Search the material below for the string "center" and extract each line that has it.

**SUPPLIED DATA:**
=== Begin Enclosure ===
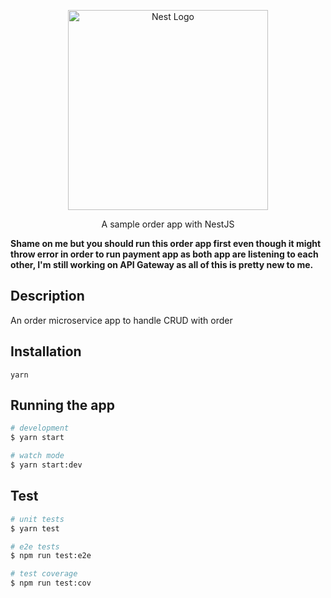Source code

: <p align="center">
  <a href="http://nestjs.com/" target="blank"><img src="https://nestjs.com/img/logo_text.svg" width="320" alt="Nest Logo" /></a>
</p>

  <p align="center">A sample order app with NestJS</p>
  <b align="center">
    Shame on me but you should run this order app first even though it might throw error in order to run payment app as both app are listening to each other, I'm still working on API Gateway as all of this is pretty new to me.
  </b>

## Description

An order microservice app to handle CRUD with order

## Installation

```
yarn
```

## Running the app

```bash
# development
$ yarn start

# watch mode
$ yarn start:dev
```

## Test

```bash
# unit tests
$ yarn test

# e2e tests
$ npm run test:e2e

# test coverage
$ npm run test:cov
```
=== End Enclosure ===
**ANSWER SECTION:**
: <p align="center">
  <p align="center">A sample order app with NestJS</p>
  <b align="center">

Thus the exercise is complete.